The answer is to be the lines of the material from its start through the line containing "#### Function Deployment Fails", each copied exactly; no pictures.

□ □ □ □

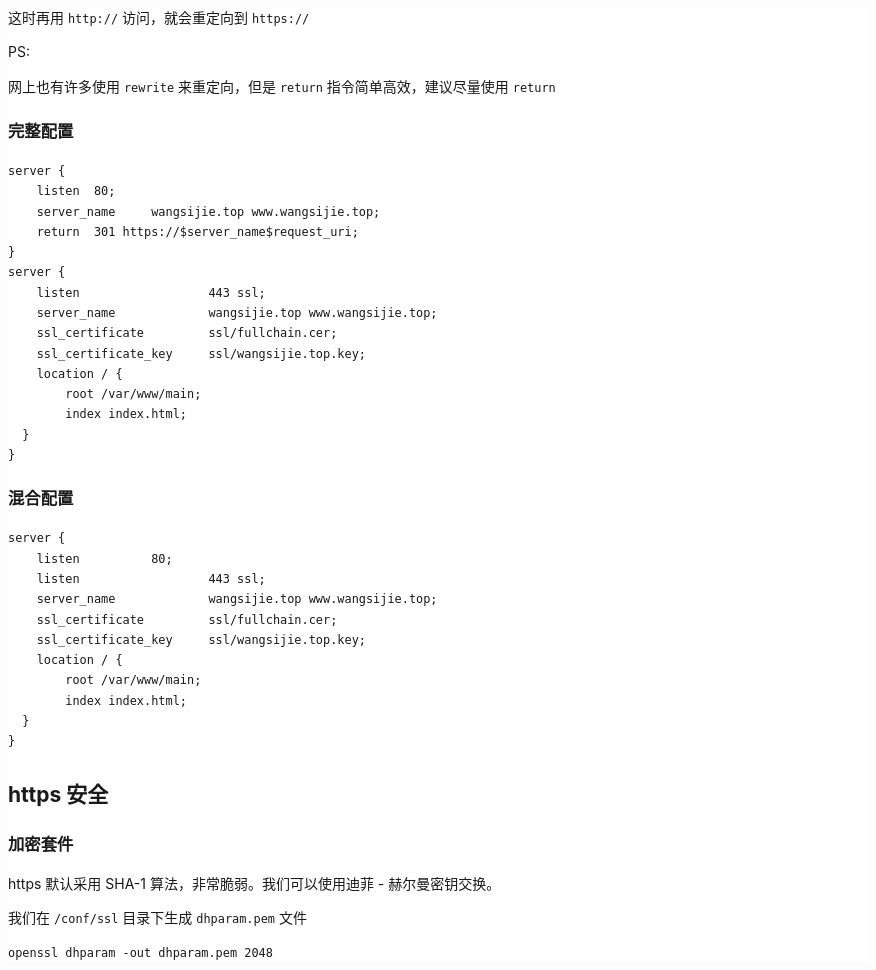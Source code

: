 这时再用 `http://` 访问，就会重定向到 `https://`

PS:

网上也有许多使用 `rewrite` 来重定向，但是 `return` 指令简单高效，建议尽量使用 `return`

### 完整配置

```
server {
    listen  80;
    server_name     wangsijie.top www.wangsijie.top;
    return  301 https://$server_name$request_uri;
}
server {
    listen                  443 ssl;
    server_name             wangsijie.top www.wangsijie.top;
    ssl_certificate         ssl/fullchain.cer;
    ssl_certificate_key     ssl/wangsijie.top.key;
    location / {
        root /var/www/main;
        index index.html;
  }
}
```

### 混合配置

```
server {
    listen          80;
    listen                  443 ssl;
    server_name             wangsijie.top www.wangsijie.top;
    ssl_certificate         ssl/fullchain.cer;
    ssl_certificate_key     ssl/wangsijie.top.key;
    location / {
        root /var/www/main;
        index index.html;
  }
}
```

**https 安全**
------------

### 加密套件

https 默认采用 SHA-1 算法，非常脆弱。我们可以使用迪菲 - 赫尔曼密钥交换。

我们在 `/conf/ssl` 目录下生成 `dhparam.pem` 文件

```
openssl dhparam -out dhparam.pem 2048
```
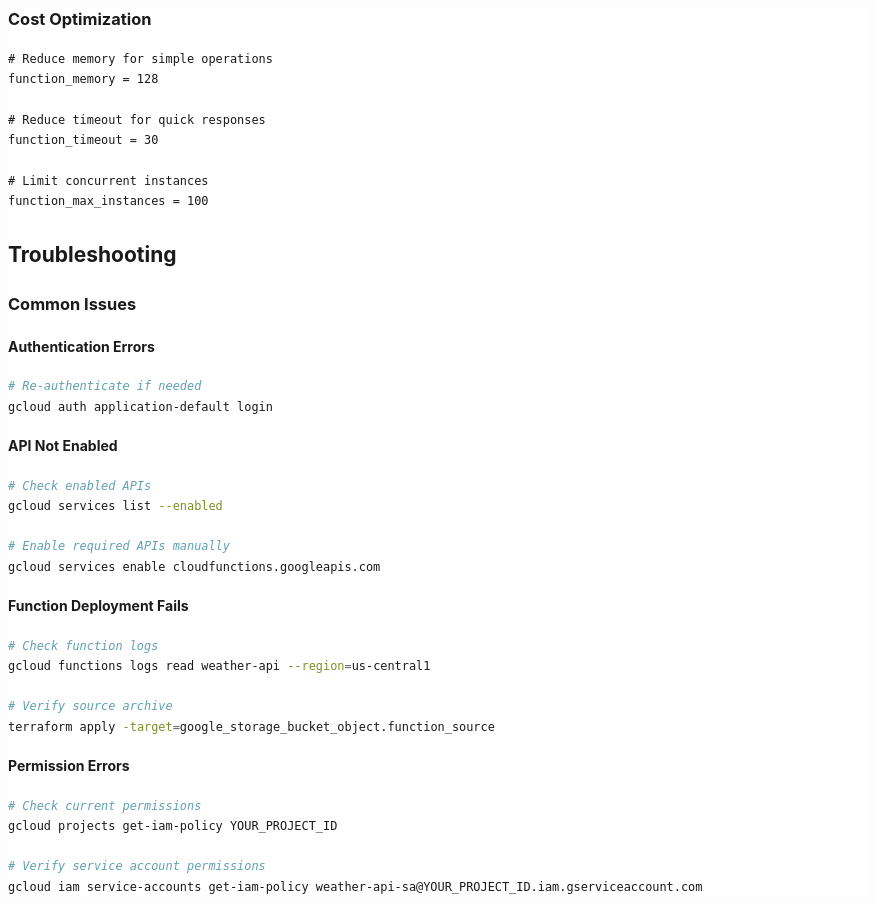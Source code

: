 ### Cost Optimization

```hcl
# Reduce memory for simple operations
function_memory = 128

# Reduce timeout for quick responses
function_timeout = 30

# Limit concurrent instances
function_max_instances = 100
```

## Troubleshooting

### Common Issues

#### Authentication Errors

```bash
# Re-authenticate if needed
gcloud auth application-default login
```

#### API Not Enabled

```bash
# Check enabled APIs
gcloud services list --enabled

# Enable required APIs manually
gcloud services enable cloudfunctions.googleapis.com
```

#### Function Deployment Fails

```bash
# Check function logs
gcloud functions logs read weather-api --region=us-central1

# Verify source archive
terraform apply -target=google_storage_bucket_object.function_source
```

#### Permission Errors

```bash
# Check current permissions
gcloud projects get-iam-policy YOUR_PROJECT_ID

# Verify service account permissions
gcloud iam service-accounts get-iam-policy weather-api-sa@YOUR_PROJECT_ID.iam.gserviceaccount.com
```
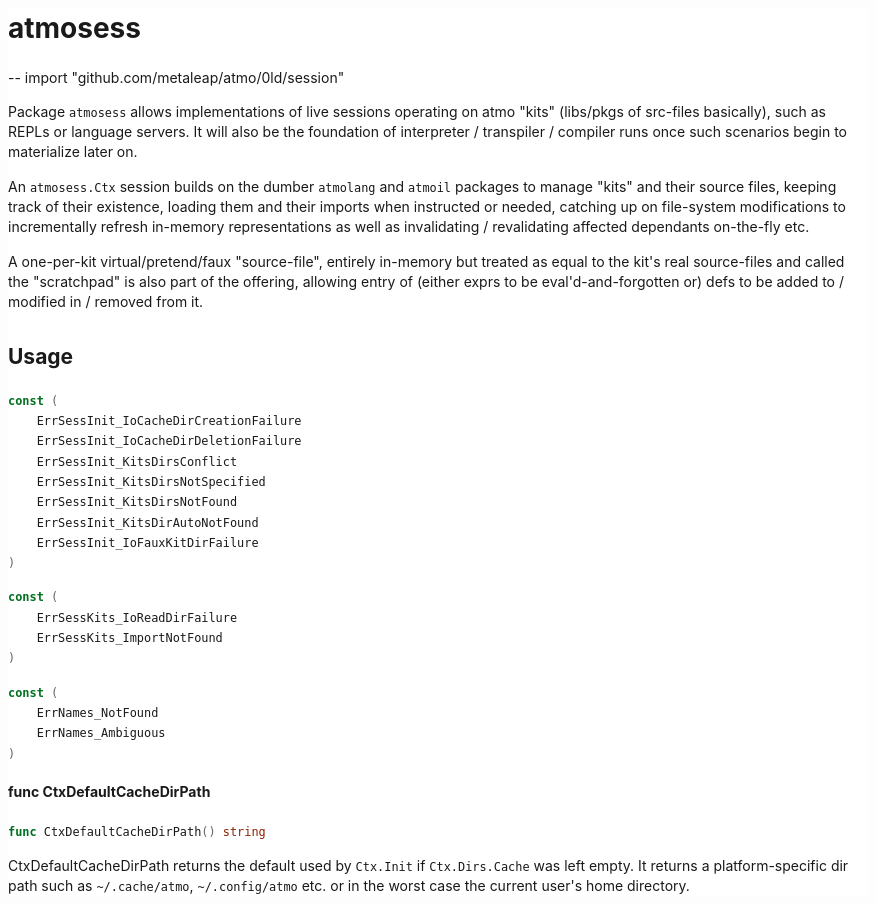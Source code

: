 # atmosess
--
    import "github.com/metaleap/atmo/0ld/session"

Package `atmosess` allows implementations of live sessions operating on atmo
"kits" (libs/pkgs of src-files basically), such as REPLs or language servers. It
will also be the foundation of interpreter / transpiler / compiler runs once
such scenarios begin to materialize later on.

An `atmosess.Ctx` session builds on the dumber `atmolang` and `atmoil` packages
to manage "kits" and their source files, keeping track of their existence,
loading them and their imports when instructed or needed, catching up on
file-system modifications to incrementally refresh in-memory representations as
well as invalidating / revalidating affected dependants on-the-fly etc.

A one-per-kit virtual/pretend/faux "source-file", entirely in-memory but treated
as equal to the kit's real source-files and called the "scratchpad" is also part
of the offering, allowing entry of (either exprs to be eval'd-and-forgotten or)
defs to be added to / modified in / removed from it.

## Usage

```go
const (
	ErrSessInit_IoCacheDirCreationFailure
	ErrSessInit_IoCacheDirDeletionFailure
	ErrSessInit_KitsDirsConflict
	ErrSessInit_KitsDirsNotSpecified
	ErrSessInit_KitsDirsNotFound
	ErrSessInit_KitsDirAutoNotFound
	ErrSessInit_IoFauxKitDirFailure
)
```

```go
const (
	ErrSessKits_IoReadDirFailure
	ErrSessKits_ImportNotFound
)
```

```go
const (
	ErrNames_NotFound
	ErrNames_Ambiguous
)
```

#### func  CtxDefaultCacheDirPath

```go
func CtxDefaultCacheDirPath() string
```
CtxDefaultCacheDirPath returns the default used by `Ctx.Init` if
`Ctx.Dirs.Cache` was left empty. It returns a platform-specific dir path such as
`~/.cache/atmo`, `~/.config/atmo` etc. or in the worst case the current user's
home directory.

□ □ □ □

#### TASK OUTPUT
Source code

: 这时再用 `http://` 访问，就会重定向到 `https://`

PS:

网上也有许多使用 `rewrite` 来重定向，但是 `return` 指令简单高效，建议尽量使用 `return`

### 完整配置

```
server {
    listen  80;
    server_name     wangsijie.top www.wangsijie.top;
    return  301 https://$server_name$request_uri;
}
server {
    listen                  443 ssl;
    server_name             wangsijie.top www.wangsijie.top;
    ssl_certificate         ssl/fullchain.cer;
    ssl_certificate_key     ssl/wangsijie.top.key;
    location / {
        root /var/www/main;
        index index.html;
  }
}
```

### 混合配置

```
server {
    listen          80;
    listen                  443 ssl;
    server_name             wangsijie.top www.wangsijie.top;
    ssl_certificate         ssl/fullchain.cer;
    ssl_certificate_key     ssl/wangsijie.top.key;
    location / {
        root /var/www/main;
        index index.html;
  }
}
```

**https 安全**
------------

### 加密套件

https 默认采用 SHA-1 算法，非常脆弱。我们可以使用迪菲 - 赫尔曼密钥交换。

我们在 `/conf/ssl` 目录下生成 `dhparam.pem` 文件

```
openssl dhparam -out dhparam.pem 2048
```
Source code

: ### Cost Optimization

```hcl
# Reduce memory for simple operations
function_memory = 128

# Reduce timeout for quick responses
function_timeout = 30

# Limit concurrent instances
function_max_instances = 100
```

## Troubleshooting

### Common Issues

#### Authentication Errors

```bash
# Re-authenticate if needed
gcloud auth application-default login
```

#### API Not Enabled

```bash
# Check enabled APIs
gcloud services list --enabled

# Enable required APIs manually
gcloud services enable cloudfunctions.googleapis.com
```

#### Function Deployment Fails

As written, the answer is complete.